WDT-Tool richtig nutzen: gleichmäßige Verteilung
Mit dünnen Nadeln das Kaffeemehl im Sieb auflockern – das WDT-Tool verhindert Channeling und sorgt für saubere Espresso-Shots.
Was ist WDT?
WDT steht für Weiss Distribution Technique (benannt nach John Weiss). Mit mehreren dünnen Nadeln wird das Kaffeemehl im Sieb aufgelockert und gleichmäßig verteilt, bevor du tampst. Das verhindert Klumpen und reduziert Channeling – kanalförmige Wasserwege durch den Puck.
Warum es funktioniert
Frisch gemahlener Kaffee fällt aus der Mühle nie perfekt verteilt ins Sieb. Es entstehen Klumpen und Hohlräume. Tampst du darauf, bleibt das Wasser bei der Extraktion bei den weniger dichten Stellen hängen – Resultat: bittere, ungleichmäßige Shots.
Schritt für Schritt
- Mahle direkt in das Sieb (oder mit Trichter / Dosierring).
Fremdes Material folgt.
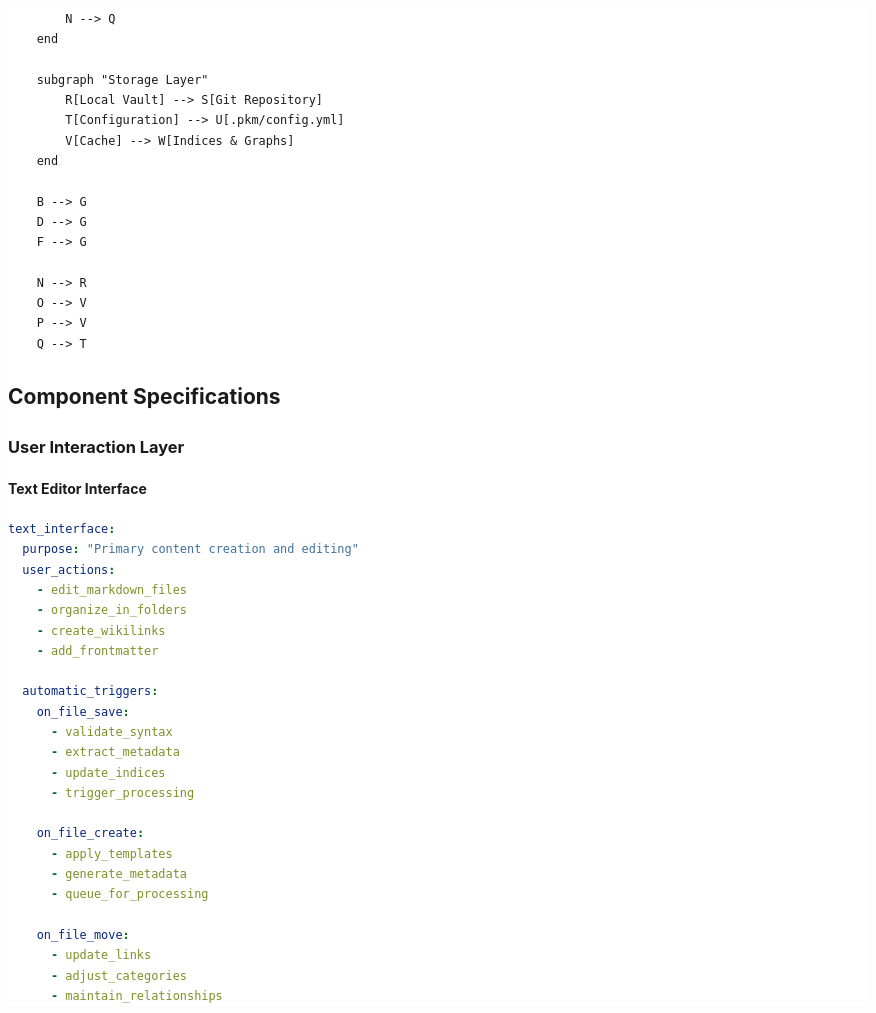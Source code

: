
 ```mermaid
        N --> Q
    end
    
    subgraph "Storage Layer"
        R[Local Vault] --> S[Git Repository]
        T[Configuration] --> U[.pkm/config.yml]
        V[Cache] --> W[Indices & Graphs]
    end
    
    B --> G
    D --> G
    F --> G
    
    N --> R
    O --> V
    P --> V
    Q --> T
```

## Component Specifications

### User Interaction Layer

#### Text Editor Interface
```yaml
text_interface:
  purpose: "Primary content creation and editing"
  user_actions:
    - edit_markdown_files
    - organize_in_folders
    - create_wikilinks
    - add_frontmatter
  
  automatic_triggers:
    on_file_save:
      - validate_syntax
      - extract_metadata
      - update_indices
      - trigger_processing
    
    on_file_create:
      - apply_templates
      - generate_metadata
      - queue_for_processing
    
    on_file_move:
      - update_links
      - adjust_categories
      - maintain_relationships
```

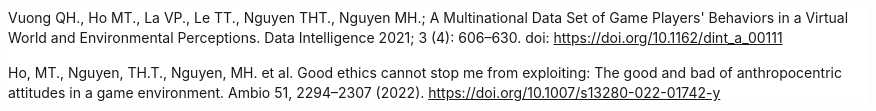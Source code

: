 Vuong QH., Ho MT., La VP., Le TT., Nguyen THT., Nguyen MH.; A Multinational Data Set of Game Players' Behaviors in a Virtual World and Environmental Perceptions. Data Intelligence 2021; 3 (4): 606–630. doi: https://doi.org/10.1162/dint_a_00111

Ho, MT., Nguyen, TH.T., Nguyen, MH. et al. Good ethics cannot stop me from exploiting: The good and bad of anthropocentric attitudes in a game environment. Ambio 51, 2294–2307 (2022). https://doi.org/10.1007/s13280-022-01742-y

 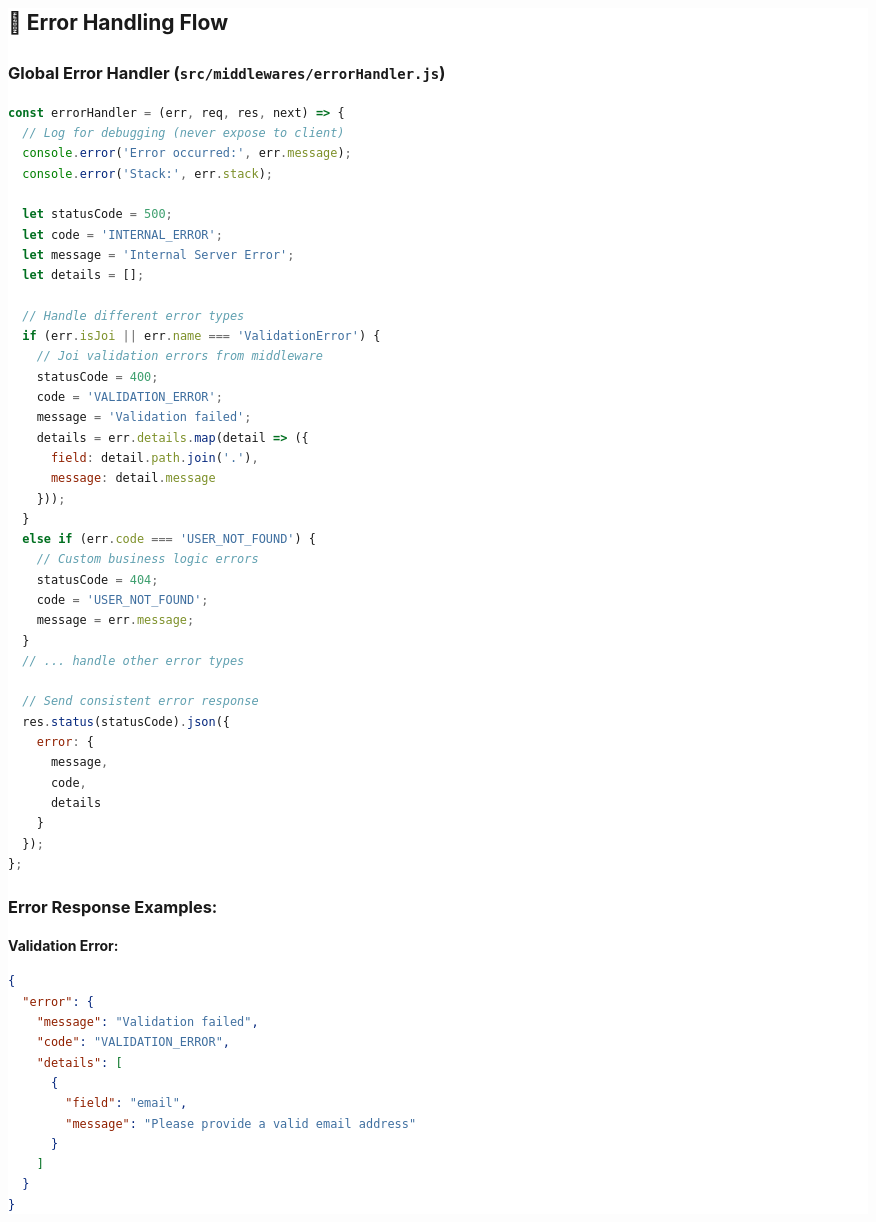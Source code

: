 
## 🚨 Error Handling Flow

### **Global Error Handler (`src/middlewares/errorHandler.js`)**
```javascript
const errorHandler = (err, req, res, next) => {
  // Log for debugging (never expose to client)
  console.error('Error occurred:', err.message);
  console.error('Stack:', err.stack);

  let statusCode = 500;
  let code = 'INTERNAL_ERROR';
  let message = 'Internal Server Error';
  let details = [];

  // Handle different error types
  if (err.isJoi || err.name === 'ValidationError') {
    // Joi validation errors from middleware
    statusCode = 400;
    code = 'VALIDATION_ERROR';
    message = 'Validation failed';
    details = err.details.map(detail => ({
      field: detail.path.join('.'),
      message: detail.message
    }));
  }
  else if (err.code === 'USER_NOT_FOUND') {
    // Custom business logic errors
    statusCode = 404;
    code = 'USER_NOT_FOUND';
    message = err.message;
  }
  // ... handle other error types

  // Send consistent error response
  res.status(statusCode).json({
    error: {
      message,
      code,
      details
    }
  });
};
```

### **Error Response Examples:**

**Validation Error:**
```json
{
  "error": {
    "message": "Validation failed",
    "code": "VALIDATION_ERROR",
    "details": [
      {
        "field": "email",
        "message": "Please provide a valid email address"
      }
    ]
  }
}
```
- Halte das Sieb gerade. Das WDT-Tool senkrecht in den Kaffee einsetzen.
- Vorsichtige, kreisende Bewegungen durch die gesamte Tiefe – die Nadeln dürfen den Boden nicht berühren.
- 5–10 Sekunden reichen. Nicht zu lange, sonst entstehen Mikroklumpen.
- Oberfläche leicht abklopfen, dann gerade tampen.
Welches Tool?
- Nadelstärke: 0,3–0,4 mm. Dünner = besser, aber empfindlicher.
- Anzahl Nadeln: 5–8 reichen für 18 g Kaffee. Mehr Nadeln = sanftere Verteilung.
- Halterung: ein Stand am Tamperboard hält die Nadeln gerade und schützt sie.
Wann brauchst du es nicht?
- Vollautomat: bringt eigene Brüheinheit, kein Sieb.
- Helle Filterkaffee-Röstungen: dort spielt WDT keine Rolle.
- Wenn du konstant gute Shots ohne Channeling-Spuren bekommst, ist WDT optional. Sobald die Tasse spritzt oder unsauber läuft – Pflicht.